Common memory problems
Before implementing any of the possible test algorithms, you should be familiar with the types of memory problems that are likely to occur. One common misconception among software engineers is that most memory problems occur within the chips themselves. Though a major issue at one time (a few decades ago), problems of this type are increasingly rare. These days, the manufacturers of memory devices perform a variety of post-production tests on each batch of chips. If there is a problem with a particular batch, it is extremely unlikely that one of the bad chips will make its way into your system.

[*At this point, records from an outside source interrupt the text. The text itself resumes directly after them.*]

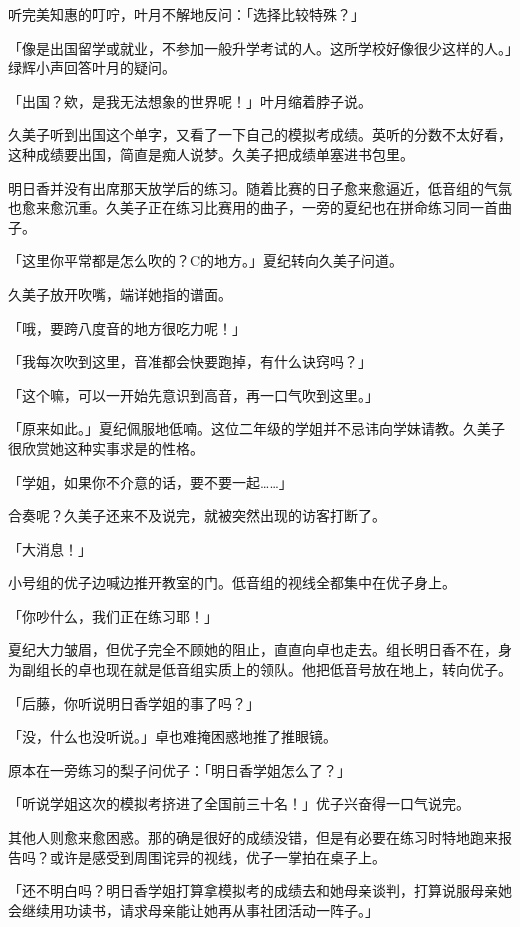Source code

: \documentclass[UTF8]{ctexart}
\begin{document}
    听完美知惠的叮咛，叶月不解地反问：「选择比较特殊？」 

    「像是出国留学或就业，不参加一般升学考试的人。这所学校好像很少这样的人。」绿辉小声回答叶月的疑问。 

    「出国？欸，是我无法想象的世界呢！」叶月缩着脖子说。 

    久美子听到出国这个单字，又看了一下自己的模拟考成绩。英听的分数不太好看，这种成绩要出国，简直是痴人说梦。久美子把成绩单塞进书包里。 

    明日香并没有出席那天放学后的练习。随着比赛的日子愈来愈逼近，低音组的气氛也愈来愈沉重。久美子正在练习比赛用的曲子，一旁的夏纪也在拼命练习同一首曲子。 

    「这里你平常都是怎么吹的？C的地方。」夏纪转向久美子问道。 

    久美子放开吹嘴，端详她指的谱面。 

    「哦，要跨八度音的地方很吃力呢！」 

    「我每次吹到这里，音准都会快要跑掉，有什么诀窍吗？」 

    「这个嘛，可以一开始先意识到高音，再一口气吹到这里。」 

    「原来如此。」夏纪佩服地低喃。这位二年级的学姐并不忌讳向学妹请教。久美子很欣赏她这种实事求是的性格。 

    「学姐，如果你不介意的话，要不要一起……」 

    合奏呢？久美子还来不及说完，就被突然出现的访客打断了。 

    「大消息！」 

    小号组的优子边喊边推开教室的门。低音组的视线全都集中在优子身上。 

    「你吵什么，我们正在练习耶！」 

    夏纪大力皱眉，但优子完全不顾她的阻止，直直向卓也走去。组长明日香不在，身为副组长的卓也现在就是低音组实质上的领队。他把低音号放在地上，转向优子。 

    「后藤，你听说明日香学姐的事了吗？」 

    「没，什么也没听说。」卓也难掩困惑地推了推眼镜。 

    原本在一旁练习的梨子问优子：「明日香学姐怎么了？」 

    「听说学姐这次的模拟考挤进了全国前三十名！」优子兴奋得一口气说完。 

    其他人则愈来愈困惑。那的确是很好的成绩没错，但是有必要在练习时特地跑来报告吗？或许是感受到周围诧异的视线，优子一掌拍在桌子上。 

    「还不明白吗？明日香学姐打算拿模拟考的成绩去和她母亲谈判，打算说服母亲她会继续用功读书，请求母亲能让她再从事社团活动一阵子。」 
\end{document}
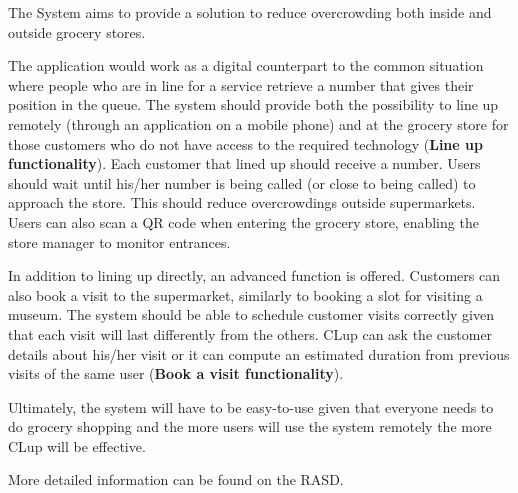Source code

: The System aims to provide a solution to reduce overcrowding both inside and outside grocery stores.

\medskip
The application would work as a digital counterpart to the common situation where people who are in line for a service retrieve a number that gives their position in the queue.
The system should provide both the possibility to line up remotely (through an application on a mobile phone) and at the grocery store for those customers who do not have access to the required technology (\textbf{Line up functionality}).
Each customer that lined up should receive a number. Users should wait until his/her number is being called (or close to being called) to approach the store. This should reduce overcrowdings outside supermarkets.
Users can also scan a QR code when entering the grocery store, enabling the store manager to monitor entrances.

\medskip
In addition to lining up directly, an advanced function is offered. Customers can also book a visit to the supermarket, similarly to booking a slot for visiting a museum. The system should be able to schedule customer visits correctly given that each visit will last differently from the others.  
CLup can ask the customer details about his/her visit or it can compute an estimated duration from previous visits of the same user (\textbf{Book a visit functionality}).

\medskip
Ultimately, the system will have to be easy-to-use given that everyone needs to do grocery shopping and the more users will use the system remotely the more CLup will be effective.

\medskip
More detailed information can be found on the RASD.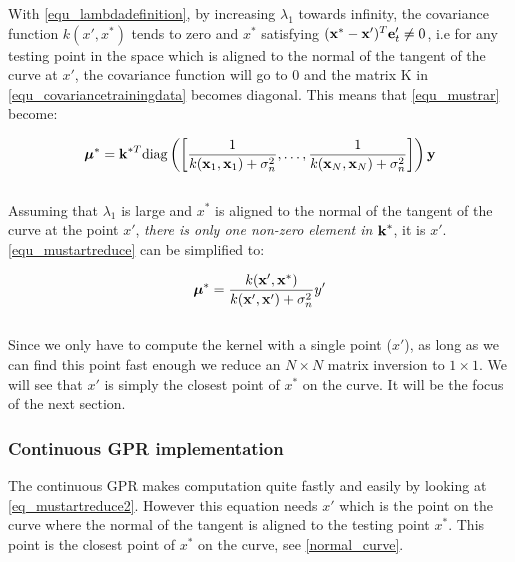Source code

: With \autoref{equ_lambdadefinition}, by increasing $\lambda_1$ towards infinity, the covariance function $k(x', x^*)$ tends to zero and $x^*$ satisfying $(\boldsymbol{\mathbf{x}}^* - \boldsymbol{\mathbf{x}}')^T\boldsymbol{\mathbf{e}}'_t \neq 0$, i.e for any testing point in the space which is aligned to the normal of the tangent of the curve at $x'$, the covariance function will go to 0 and the matrix \mat K in \autoref{equ_covariancetrainingdata} becomes diagonal. This means that \autoref{equ_mustrar} become:

\begin{equation}
  \label{equ_mustartreduce}
    \boldsymbol{\mathbf{\mu}}^* = \boldsymbol{\mathbf{k}}^{*T} \text{diag}\left(\left[\frac{1}{k(\boldsymbol{\mathbf{x}}_1,\boldsymbol{\mathbf{x}}_1)+\sigma_n^2},\hdots,\frac{1}{k(\boldsymbol{\mathbf{x}}_N,\boldsymbol{\mathbf{x}}_N)+\sigma_n^2}\right]\right)\boldsymbol{\mathbf{y}}
\end{equation}
\\

Assuming that $\lambda_1$ is large and $x^*$ is aligned to the normal of the tangent of the curve at the point $x'$, \emph{there is only one non-zero element in } $\boldsymbol{\mathbf{k}}^*$, it is $x'$. \autoref{equ_mustartreduce} can be simplified to:

\begin{equation}
  \label{eq_mustartreduce2}
    \boldsymbol{\mathbf{\mu}}^* = \frac{k(\boldsymbol{\mathbf{x}}',\boldsymbol{\mathbf{x}}^*)}{k(\boldsymbol{\mathbf{x}}',\boldsymbol{\mathbf{x}}') + \sigma_n^2} y'
\end{equation}
\\

Since we only have to compute the kernel with a single point ($x'$), as long as we can find this point fast enough we reduce an $N \times N$ matrix inversion to $1 \times 1$. We will see that $x'$ is simply the closest point of $x^*$ on the curve. It will be the focus of the next section.

\subsubsection{Continuous GPR implementation}

The continuous GPR makes computation quite fastly and easily by looking at \autoref{eq_mustartreduce2}. However this equation needs $x'$ which is the point on the curve where the normal of the tangent is aligned to the testing point $x^*$. This point is the closest point of $x^*$ on the curve, see \autoref{normal_curve}.\\

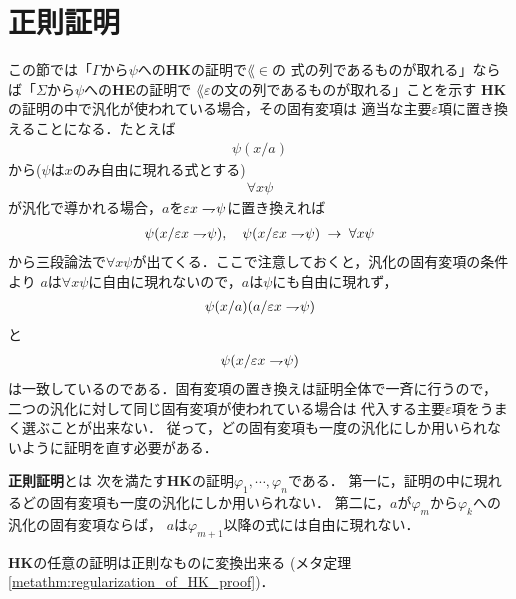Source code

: \section{正則証明}
\label{sec:regular_proof}
	この節では「$\Gamma$から$\psi$への{\bf HK}の証明で$\lang{\in}$の
	式の列であるものが取れる」ならば「$\Sigma$から$\psi$への{\bf HE}の証明で
	$\lang{\varepsilon}$の文の列であるものが取れる」ことを示す
	{\bf HK}の証明の中で汎化が使われている場合，その固有変項は
	適当な主要$\varepsilon$項に置き換えることになる．たとえば
	\begin{align}
		\psi(x/a)
	\end{align}
	から($\psi$は$x$のみ自由に現れる式とする)
	\begin{align}
		\forall x \psi
	\end{align}
	が汎化で導かれる場合，$a$を$\varepsilon x \rightharpoondown\hspace{-0.25em} \psi$に置き換えれば
	\begin{align}
		\psi(x/\varepsilon x \rightharpoondown\hspace{-0.25em} \psi), 
		\quad \psi(x/\varepsilon x \rightharpoondown\hspace{-0.25em} \psi) \hspace{0.25em}\rightarrow\hspace{0.25em} \forall x \psi
	\end{align}
	から三段論法で$\forall x \psi$が出てくる．ここで注意しておくと，汎化の固有変項の条件より
	$a$は$\forall x \psi$に自由に現れないので，$a$は$\psi$にも自由に現れず，
	\begin{align}
		\psi(x/a)(a/\varepsilon x \rightharpoondown\hspace{-0.25em} \psi)
	\end{align}
	と
	\begin{align}
		\psi(x/\varepsilon x \rightharpoondown\hspace{-0.25em} \psi)
	\end{align}
	は一致しているのである．固有変項の置き換えは証明全体で一斉に行うので，
	二つの汎化に対して同じ固有変項が使われている場合は
	代入する主要$\varepsilon$項をうまく選ぶことが出来ない．
	従って，どの固有変項も一度の汎化にしか用いられないように証明を直す必要がある．
	
	\begin{screen}
		\begin{metadfn}[正則証明]
			{\bf 正則証明}とは
			次を満たす{\bf HK}の証明$\varphi_{1},\cdots,\varphi_{n}$である．
			第一に，証明の中に現れるどの固有変項も一度の汎化にしか用いられない．
			第二に，$a$が$\varphi_{m}$から$\varphi_{k}$への汎化の固有変項ならば，
			$a$は$\varphi_{m+1}$以降の式には自由に現れない．
		\end{metadfn}
	\end{screen}
	
	{\bf HK}の任意の証明は正則なものに変換出来る
	(メタ定理\ref{metathm:regularization_of_HK_proof})．
	
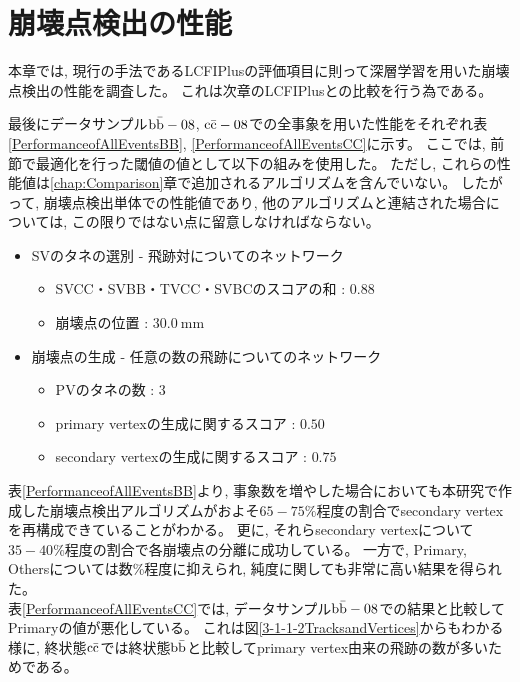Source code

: \section{崩壊点検出の性能} \label{VFDL:SummaryofVFDL}

本章では, 現行の手法であるLCFIPlusの評価項目に則って深層学習を用いた崩壊点検出の性能を調査した。
これは次章のLCFIPlusとの比較を行う為である。

最後にデータサンプル$\rm b\bar{b}-08$, $\rm c\bar{c}-08$での全事象を用いた性能をそれぞれ表\ref{PerformanceofAllEventsBB}, \ref{PerformanceofAllEventsCC}に示す。
ここでは, 前節で最適化を行った閾値の値として以下の組みを使用した。
ただし, これらの性能値は\ref{chap:Comparison}章で追加されるアルゴリズムを含んでいない。
したがって, 崩壊点検出単体での性能値であり, 他のアルゴリズムと連結された場合については, この限りではない点に留意しなければならない。

\begin{itemize}
 \item SVのタネの選別 - 飛跡対についてのネットワーク
 \begin{itemize}
   \item SVCC・SVBB・TVCC・SVBCのスコアの和 : $0.88$
   \item 崩壊点の位置 : $30.0\ {\mathrm{mm}}$
 \end{itemize}
 \item 崩壊点の生成 - 任意の数の飛跡についてのネットワーク
 \begin{itemize}
   \item PVのタネの数 : $3$
   \item primary vertexの生成に関するスコア : $0.50$
   \item secondary vertexの生成に関するスコア : $0.75$
 \end{itemize}
\end{itemize}

表\ref{PerformanceofAllEventsBB}より, 事象数を増やした場合においても本研究で作成した崩壊点検出アルゴリズムがおよそ$65 - 75\%$程度の割合でsecondary vertexを再構成できていることがわかる。
更に, それらsecondary vertexについて$35 - 40\%$程度の割合で各崩壊点の分離に成功している。
一方で, Primary, Othersについては数\%程度に抑えられ, 純度に関しても非常に高い結果を得られた。\\

表\ref{PerformanceofAllEventsCC}では, データサンプル$\rm b\bar{b}-08$での結果と比較してPrimaryの値が悪化している。
これは図\ref{3-1-1-2TracksandVertices}からもわかる様に, 終状態$\rm c\bar{c}$では終状態$\rm b\bar{b}$と比較してprimary vertex由来の飛跡の数が多いためである。


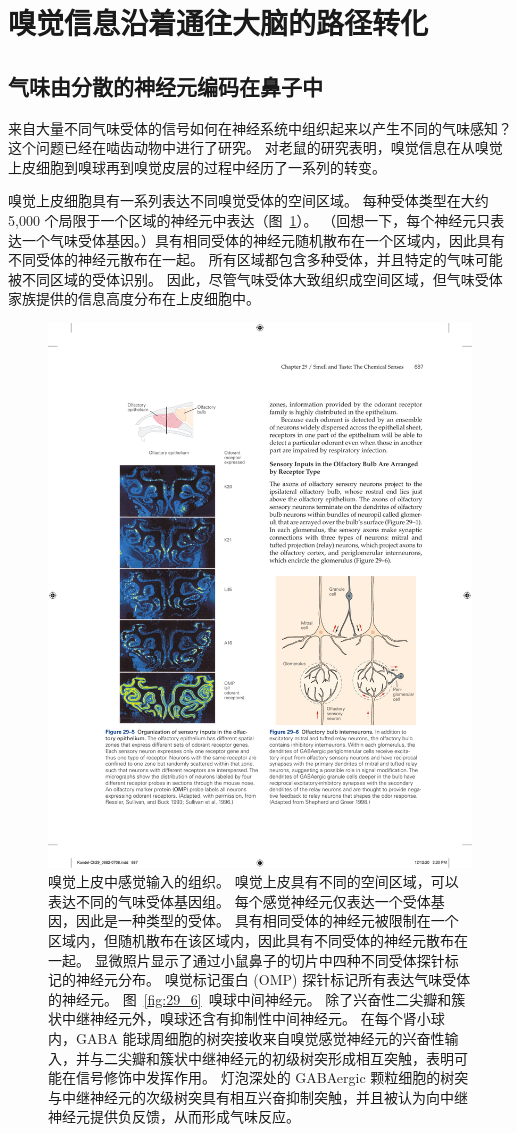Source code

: \section{嗅觉信息沿着通往大脑的路径转化}

\subsection{气味由分散的神经元编码在鼻子中}

来自大量不同气味受体的信号如何在神经系统中组织起来以产生不同的气味感知？
这个问题已经在啮齿动物中进行了研究。
对老鼠的研究表明，嗅觉信息在从嗅觉上皮细胞到嗅球再到嗅觉皮层的过程中经历了一系列的转变。


嗅觉上皮细胞具有一系列表达不同嗅觉受体的空间区域。 
每种受体类型在大约 5,000 个局限于一个区域的神经元中表达（图~\ref{fig:29_5}）。
（回想一下，每个神经元只表达一个气味受体基因。）具有相同受体的神经元随机散布在一个区域内，因此具有不同受体的神经元散布在一起。
所有区域都包含多种受体，并且特定的气味可能被不同区域的受体识别。
因此，尽管气味受体大致组织成空间区域，但气味受体家族提供的信息高度分布在上皮细胞中。


\begin{figure}[htbp]
	\centering
	\includegraphics[width=0.4\linewidth]{chap29/fig_29_5}
	\caption{嗅觉上皮中感觉输入的组织。
		嗅觉上皮具有不同的空间区域，可以表达不同的气味受体基因组。
		每个感觉神经元仅表达一个受体基因，因此是一种类型的受体。
		具有相同受体的神经元被限制在一个区域内，但随机散布在该区域内，因此具有不同受体的神经元散布在一起。
		显微照片显示了通过小鼠鼻子的切片中四种不同受体探针标记的神经元分布。
		嗅觉标记蛋白 (OMP) 探针标记所有表达气味受体的神经元\cite{ressler1993zonal}。
		图~\ref{fig:29_6}~嗅球中间神经元。
		除了兴奋性二尖瓣和簇状中继神经元外，嗅球还含有抑制性中间神经元。
		在每个肾小球内，GABA 能球周细胞的树突接收来自嗅觉感觉神经元的兴奋性输入，并与二尖瓣和簇状中继神经元的初级树突形成相互突触，表明可能在信号修饰中发挥作用。
		灯泡深处的 GABAergic 颗粒细胞的树突与中继神经元的次级树突具有相互兴奋抑制突触，并且被认为向中继神经元提供负反馈，从而形成气味反应\cite{haberly1998synaptic}。}
	\label{fig:29_5}
\end{figure}


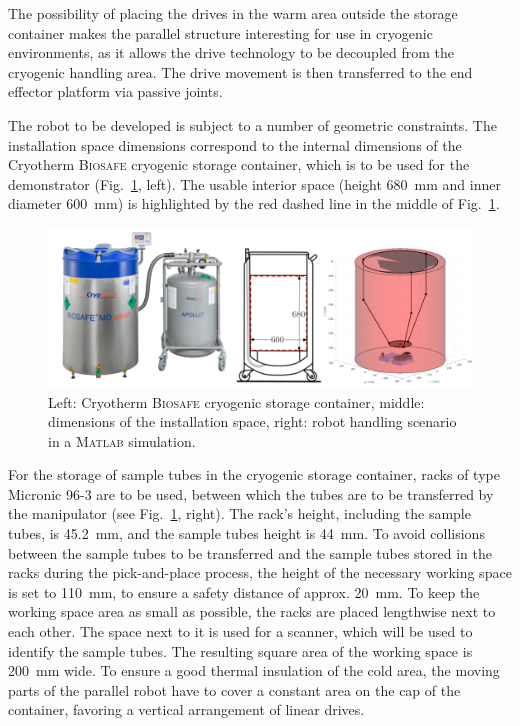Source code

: \documentclass{svproc}
\begin{document}
The possibility of placing the drives in the warm area outside the storage container makes the parallel structure interesting for use in cryogenic environments, as it allows the drive technology to be decoupled from the cryogenic handling area. 
The drive movement is then transferred to the end effector platform via passive joints.

The robot to be developed is subject to a number of geometric constraints.
The installation space dimensions correspond to the internal dimensions of the Cryotherm \textsc{Biosafe} cryogenic storage container, which is to be used for the demonstrator (Fig.~\ref{fig:Tank}, left). 
The usable interior space (height \SI{680}{\milli\metre}  and inner diameter \SI{600}{\milli\metre}) is highlighted by the red dashed line in the middle of Fig.~\ref{fig:Tank}. 

\begin{figure}[b!]
    \centering
    \vspace{-0.5cm} %
	\includegraphics[width=\textwidth,height=\textheight,keepaspectratio]{figures/Tank.png}
	\vspace{-0.7cm} %
	\caption{Left: Cryotherm \textsc{Biosafe} cryogenic storage container, middle: dimensions of the installation space, right: robot handling scenario in a \textsc{Matlab} simulation.}
	\vspace{-0.5cm} %
	\label{fig:Tank}
\end{figure}

For the storage of sample tubes in the cryogenic storage container, racks of type Micronic 96-3 are to be used, between which the tubes are to be transferred by the manipulator (see Fig.~\ref{fig:Tank}, right). 
The rack's height, including the sample tubes, is \SI{45.2}{\milli\metre}, and the sample tubes height is \SI{44}{\milli\metre}. 
To avoid collisions between the sample tubes to be transferred and the sample tubes stored in the racks during the pick-and-place process, the height of the necessary working space is set to \SI{110}{\milli\metre}, to ensure a safety distance of approx. \SI{20}{\milli\metre}. 
To keep the working space area as small as possible, the racks are placed lengthwise next to each other. 
The space next to it is used for a scanner, which will be used to identify the sample tubes. 
The resulting square area of the working space is \SI{200}{\milli\metre} wide.
To ensure a good thermal insulation of the cold area, the moving parts of the parallel robot have to cover a constant area on the cap of the container, favoring a vertical arrangement of linear drives.
\end{document}
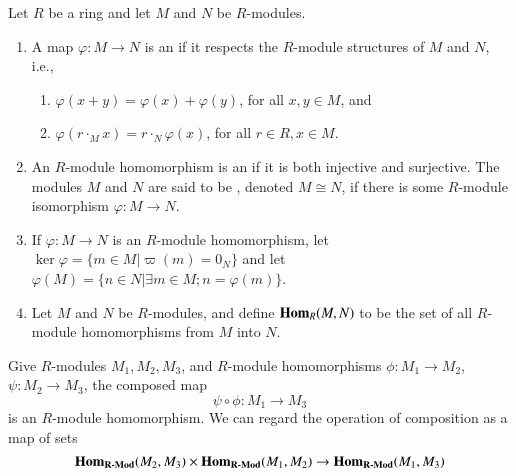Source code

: \begin{defn}[D\&F]
    Let $R$ be a ring and let $M$ and $N$ be $R$-modules.
    \begin{enumerate}
        \item A map $\varphi:M\rightarrow N$ is an  if it respects the $R$-module structures of $M$ and $N$, i.e., \begin{enumerate}
                \item $\varphi(x+y) = \varphi(x)+\varphi(y)$, for all $x,y  \in M$, and 
                \item $\varphi(r\cdot_Mx) = r\cdot_N\varphi(x)$, for all $r \in R, x \in M$.
        \end{enumerate}
        \item An $R$-module homomorphism is an  if it is both injective and surjective. The modules $M$ and $N$ are said to be , denoted $M\cong N$, if there is some $R$-module isomorphism $\varphi:M\rightarrow N$.
        \item If $\varphi:M\rightarrow N$ is an $R$-module homomorphism, let $\ker\varphi = \{m \in M\vert \varpi(m) = 0_N\}$ and let $\varphi(M) = \{n \in N\vert \exists m \in M; n = \varphi(m)\}$.
        \item Let $M$ and $N$ be $R$-modules, and define $\mathbf{Hom}_R(M,N)$ to be the set of all $R$-module homomorphisms from $M$ into $N$.
    \end{enumerate}
\end{defn}


\begin{rmk}
    Give $R$-modules $M_1,M_2,M_3$, and $R$-module homomorphisms $\phi:M_1\rightarrow M_2$, $\psi:M_2\rightarrow M_3$, the composed map \begin{equation}
        \psi \circ \phi:M_1\rightarrow M_3
    \end{equation}
    is an $R$-module homomorphism. We can regard the operation of composition as a map of sets \begin{equation}
        \mathbf{Hom}_{\normalfont\textbf{R-Mod}}(M_2,M_3)\times\mathbf{Hom}_{\normalfont\textbf{R-Mod}}(M_1,M_2) \rightarrow \mathbf{Hom}_{\normalfont\textbf{R-Mod}}(M_1,M_3)
    \end{equation}
\end{rmk}

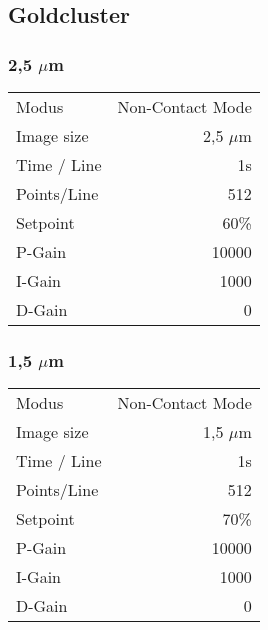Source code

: \subsection{Goldcluster}

\subsubsection{2,5 $\mu$m}
\begin{center}
    \centering
    \begin{tabular}{l|r}
        Modus & Non-Contact Mode\\
        Image size & 2,5 $\mu$m \\
        Time / Line & 1s \\
        Points/Line & 512\\
        Setpoint & 60\% \\
        P-Gain & 10000 \\
        I-Gain & 1000 \\
        D-Gain & 0 \\
        
    \end{tabular}
\end{center}

\subsubsection{1,5 $\mu$m}
\begin{center}
    \centering
    \begin{tabular}{l|r}
        Modus & Non-Contact Mode\\
        Image size & 1,5 $\mu$m \\
        Time / Line & 1s \\
        Points/Line & 512\\
        Setpoint & 70\% \\
        P-Gain & 10000 \\
        I-Gain & 1000 \\
        D-Gain & 0 \\
        
    \end{tabular}
\end{center}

The one type of memory chip problem you could encounter is a catastrophic failure. This is usually caused by some sort of physical or electrical damage to the chip after manufacture. Catastrophic failures are uncommon and usually affect large portions of the chip. Since a large area is affected, it is reasonable to assume that catastrophic failure will be detected by any decent test algorithm. In my experience, the most common source of actual memory problems is the circuit board. Typical circuit board problems are problems with the wiring between the processor and memory device, missing memory chips, and improperly inserted memory chips. These are the problems that a good memory test algorithm should be able to detect. Such a test should also be able to detect catastrophic memory failures without specifically looking for them. So, let's discuss the circuit board problems in more detail.

Electrical wiring problems. An electrical wiring problem could be caused by an error in design or production of the board or as the result of damage received after manufacture. Each of the wires that connects the memory device to the processor is one of three types: an address line, a data line, or a control line. The address and data lines are used to select the memory location and to transfer the data, respectively. The control lines tell the memory device whether the processor wants to read or write the location and precisely when the data will be transferred. Unfortunately, one or more of these wires could be improperly routed or damaged in such a way that it is either shorted (for example, connected to another wire on the board) or open (not connected to anything). These problems are often caused by a bit of solder splash or a broken trace, respectively. Both cases are illustrated in Figure 1.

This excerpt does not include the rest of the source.